# TASK PROMPT
Please set down the data again exactly, minus the pictures.

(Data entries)
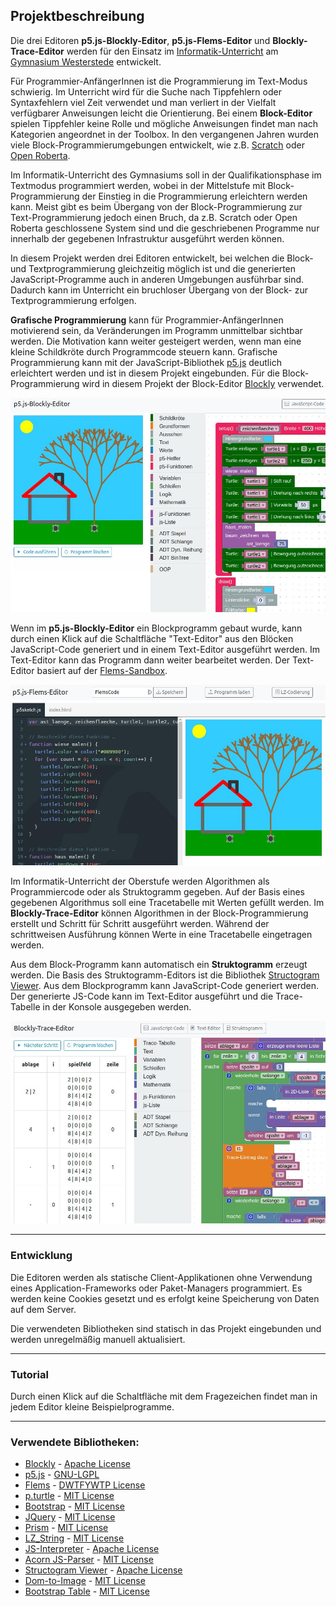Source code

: ## Projektbeschreibung

Die drei Editoren **p5.js-Blockly-Editor**, **p5.js-Flems-Editor** und **Blockly-Trace-Editor** werden für den Einsatz im [Informatik-Unterricht](https://www.informatik.gym-wst.de) am [Gymnasium Westerstede](https://www.gymnasium-westerstede.de) entwickelt.

Für Programmier-AnfängerInnen ist die Programmierung im Text-Modus schwierig. Im Unterricht wird für die Suche nach Tippfehlern oder Syntaxfehlern viel Zeit verwendet und man verliert in der Vielfalt verfügbarer Anweisungen leicht die Orientierung. Bei einem **Block-Editor** spielen Tippfehler keine Rolle und mögliche Anweisungen findet man nach Kategorien angeordnet in der Toolbox. In den vergangenen Jahren wurden viele Block-Programmierumgebungen entwickelt, wie z.B. [Scratch](https://scratch.mit.edu/) oder [Open Roberta](https://lab.open-roberta.org/).

Im Informatik-Unterricht des Gymnasiums soll in der Qualifikationsphase im Textmodus programmiert werden, wobei in der Mittelstufe mit Block-Programmierung der Einstieg in die Programmierung erleichtern werden kann. Meist gibt es beim Übergang von der Block-Programmierung zur Text-Programmierung jedoch einen Bruch, da z.B. Scratch oder Open Roberta geschlossene System sind und die geschriebenen Programme nur innerhalb der gegebenen Infrastruktur ausgeführt werden können.

In diesem Projekt werden drei Editoren entwickelt, bei welchen die Block- und Textprogrammierung gleichzeitig möglich ist und die generierten JavaScript-Programme auch in anderen Umgebungen ausführbar sind. Dadurch kann im Unterricht ein bruchloser Übergang von der Block- zur Textprogrammierung erfolgen.

**Grafische Programmierung** kann für Programmier-AnfängerInnen motivierend sein, da Veränderungen im Programm unmittelbar sichtbar werden. Die Motivation kann weiter gesteigert werden, wenn man eine kleine Schildkröte durch Programmcode steuern kann. Grafische Programmierung kann mit der JavaScript-Bibliothek [p5.js](https://p5js.org/) deutlich erleichtert werden und ist in diesem Projekt eingebunden. Für die Block-Programmierung wird in diesem Projekt der Block-Editor [Blockly](https://github.com/google/blockly) verwendet.

![](b01.jpg)

Wenn im **p5.js-Blockly-Editor** ein Blockprogramm gebaut wurde, kann durch einen Klick auf die Schaltfläche "Text-Editor" aus den Blöcken JavaScript-Code generiert und in einem Text-Editor ausgeführt werden. Im Text-Editor kann das Programm dann weiter bearbeitet werden. Der Text-Editor basiert auf der [Flems-Sandbox](https://github.com/porsager/flems).

![](b02.jpg)

Im Informatik-Unterricht der Oberstufe werden Algorithmen als Programmiercode oder als Struktogramm gegeben. Auf der Basis eines gegebenen Algorithmus soll eine Tracetabelle mit Werten gefüllt werden. Im **Blockly-Trace-Editor** können Algorithmen in der Block-Programmierung erstellt und Schritt für Schritt ausgeführt werden. Während der schrittweisen Ausführung können Werte in eine Tracetabelle eingetragen werden. 

Aus dem Block-Programm kann automatisch ein **Struktogramm** erzeugt werden. Die Basis des Struktogramm-Editors ist die Bibliothek [Structogram Viewer](https://github.com/nigjo/structogramview). Aus dem Blockprogramm kann JavaScript-Code generiert werden. Der generierte JS-Code kann im Text-Editor ausgeführt und die Trace-Tabelle in der Konsole ausgegeben werden.

![](b03.jpg)

---

### Entwicklung

Die Editoren werden als statische Client-Applikationen ohne Verwendung eines Application-Frameworks oder Paket-Managers programmiert. Es werden keine Cookies gesetzt und es erfolgt keine Speicherung von Daten auf dem Server.

Die verwendeten Bibliotheken sind statisch in das Projekt eingebunden und werden unregelmäßig manuell aktualisiert. 

---

### Tutorial

Durch einen Klick auf die Schaltfläche mit dem Fragezeichen findet man in jedem Editor kleine Beispielprogramme.

---

### Verwendete Bibliotheken: 

- [Blockly](https://github.com/google/blockly) - [Apache License](https://github.com/google/blockly/blob/master/LICENSE)
- [p5.js](https://p5js.org/) - [GNU-LGPL](https://github.com/processing/p5.js/blob/main/license.txt)
- [Flems](https://github.com/porsager/flems) - [DWTFYWTP License](https://github.com/porsager/flems/blob/master/LICENSE)
- [p.turtle](https://github.com/jan-martinek/p.turtle) - [MIT License](https://github.com/jan-martinek/p.turtle/blob/master/LICENSE)
- [Bootstrap](https://getbootstrap.com/) - [MIT License](https://github.com/twbs/bootstrap/blob/main/LICENSE)
- [JQuery](https://jquery.com/) - [MIT License](https://jquery.org/license/)
- [Prism](https://prismjs.com/) - [MIT License](https://github.com/PrismJS/prism/blob/master/LICENSE)
- [LZ_String](https://github.com/pieroxy/lz-string/) - [MIT License](https://github.com/pieroxy/lz-string/blob/master/LICENSE)
- [JS-Interpreter](https://github.com/NeilFraser/JS-Interpreter) - [Apache License](https://github.com/NeilFraser/JS-Interpreter/blob/master/LICENSE)
- [Acorn JS-Parser](https://github.com/acornjs/acorn) - [MIT License](https://github.com/acornjs/acorn/blob/master/acorn/LICENSE)
- [Structogram Viewer](https://github.com/nigjo/structogramview) - [Apache License](https://github.com/nigjo/structogramview/blob/main/LICENSE)
- [Dom-to-Image](https://github.com/tsayen/dom-to-image) - [MIT License](https://github.com/tsayen/dom-to-image/blob/master/LICENSE)
- [Bootstrap Table](https://bootstrap-table.com/) - [MIT License](https://github.com/wenzhixin/bootstrap-table/blob/master/LICENSE)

# WORKED SOLUTION
Source code

: ## Projektbeschreibung

Die drei Editoren **p5.js-Blockly-Editor**, **p5.js-Flems-Editor** und **Blockly-Trace-Editor** werden für den Einsatz im [Informatik-Unterricht](https://www.informatik.gym-wst.de) am [Gymnasium Westerstede](https://www.gymnasium-westerstede.de) entwickelt.

Für Programmier-AnfängerInnen ist die Programmierung im Text-Modus schwierig. Im Unterricht wird für die Suche nach Tippfehlern oder Syntaxfehlern viel Zeit verwendet und man verliert in der Vielfalt verfügbarer Anweisungen leicht die Orientierung. Bei einem **Block-Editor** spielen Tippfehler keine Rolle und mögliche Anweisungen findet man nach Kategorien angeordnet in der Toolbox. In den vergangenen Jahren wurden viele Block-Programmierumgebungen entwickelt, wie z.B. [Scratch](https://scratch.mit.edu/) oder [Open Roberta](https://lab.open-roberta.org/).

Im Informatik-Unterricht des Gymnasiums soll in der Qualifikationsphase im Textmodus programmiert werden, wobei in der Mittelstufe mit Block-Programmierung der Einstieg in die Programmierung erleichtern werden kann. Meist gibt es beim Übergang von der Block-Programmierung zur Text-Programmierung jedoch einen Bruch, da z.B. Scratch oder Open Roberta geschlossene System sind und die geschriebenen Programme nur innerhalb der gegebenen Infrastruktur ausgeführt werden können.

In diesem Projekt werden drei Editoren entwickelt, bei welchen die Block- und Textprogrammierung gleichzeitig möglich ist und die generierten JavaScript-Programme auch in anderen Umgebungen ausführbar sind. Dadurch kann im Unterricht ein bruchloser Übergang von der Block- zur Textprogrammierung erfolgen.

**Grafische Programmierung** kann für Programmier-AnfängerInnen motivierend sein, da Veränderungen im Programm unmittelbar sichtbar werden. Die Motivation kann weiter gesteigert werden, wenn man eine kleine Schildkröte durch Programmcode steuern kann. Grafische Programmierung kann mit der JavaScript-Bibliothek [p5.js](https://p5js.org/) deutlich erleichtert werden und ist in diesem Projekt eingebunden. Für die Block-Programmierung wird in diesem Projekt der Block-Editor [Blockly](https://github.com/google/blockly) verwendet.

![](b01.jpg)

Wenn im **p5.js-Blockly-Editor** ein Blockprogramm gebaut wurde, kann durch einen Klick auf die Schaltfläche "Text-Editor" aus den Blöcken JavaScript-Code generiert und in einem Text-Editor ausgeführt werden. Im Text-Editor kann das Programm dann weiter bearbeitet werden. Der Text-Editor basiert auf der [Flems-Sandbox](https://github.com/porsager/flems).

![](b02.jpg)

Im Informatik-Unterricht der Oberstufe werden Algorithmen als Programmiercode oder als Struktogramm gegeben. Auf der Basis eines gegebenen Algorithmus soll eine Tracetabelle mit Werten gefüllt werden. Im **Blockly-Trace-Editor** können Algorithmen in der Block-Programmierung erstellt und Schritt für Schritt ausgeführt werden. Während der schrittweisen Ausführung können Werte in eine Tracetabelle eingetragen werden. 

Aus dem Block-Programm kann automatisch ein **Struktogramm** erzeugt werden. Die Basis des Struktogramm-Editors ist die Bibliothek [Structogram Viewer](https://github.com/nigjo/structogramview). Aus dem Blockprogramm kann JavaScript-Code generiert werden. Der generierte JS-Code kann im Text-Editor ausgeführt und die Trace-Tabelle in der Konsole ausgegeben werden.

![](b03.jpg)

---

### Entwicklung

Die Editoren werden als statische Client-Applikationen ohne Verwendung eines Application-Frameworks oder Paket-Managers programmiert. Es werden keine Cookies gesetzt und es erfolgt keine Speicherung von Daten auf dem Server.

Die verwendeten Bibliotheken sind statisch in das Projekt eingebunden und werden unregelmäßig manuell aktualisiert. 

---

### Tutorial

Durch einen Klick auf die Schaltfläche mit dem Fragezeichen findet man in jedem Editor kleine Beispielprogramme.

---

### Verwendete Bibliotheken: 

- [Blockly](https://github.com/google/blockly) - [Apache License](https://github.com/google/blockly/blob/master/LICENSE)
- [p5.js](https://p5js.org/) - [GNU-LGPL](https://github.com/processing/p5.js/blob/main/license.txt)
- [Flems](https://github.com/porsager/flems) - [DWTFYWTP License](https://github.com/porsager/flems/blob/master/LICENSE)
- [p.turtle](https://github.com/jan-martinek/p.turtle) - [MIT License](https://github.com/jan-martinek/p.turtle/blob/master/LICENSE)
- [Bootstrap](https://getbootstrap.com/) - [MIT License](https://github.com/twbs/bootstrap/blob/main/LICENSE)
- [JQuery](https://jquery.com/) - [MIT License](https://jquery.org/license/)
- [Prism](https://prismjs.com/) - [MIT License](https://github.com/PrismJS/prism/blob/master/LICENSE)
- [LZ_String](https://github.com/pieroxy/lz-string/) - [MIT License](https://github.com/pieroxy/lz-string/blob/master/LICENSE)
- [JS-Interpreter](https://github.com/NeilFraser/JS-Interpreter) - [Apache License](https://github.com/NeilFraser/JS-Interpreter/blob/master/LICENSE)
- [Acorn JS-Parser](https://github.com/acornjs/acorn) - [MIT License](https://github.com/acornjs/acorn/blob/master/acorn/LICENSE)
- [Structogram Viewer](https://github.com/nigjo/structogramview) - [Apache License](https://github.com/nigjo/structogramview/blob/main/LICENSE)
- [Dom-to-Image](https://github.com/tsayen/dom-to-image) - [MIT License](https://github.com/tsayen/dom-to-image/blob/master/LICENSE)
- [Bootstrap Table](https://bootstrap-table.com/) - [MIT License](https://github.com/wenzhixin/bootstrap-table/blob/master/LICENSE)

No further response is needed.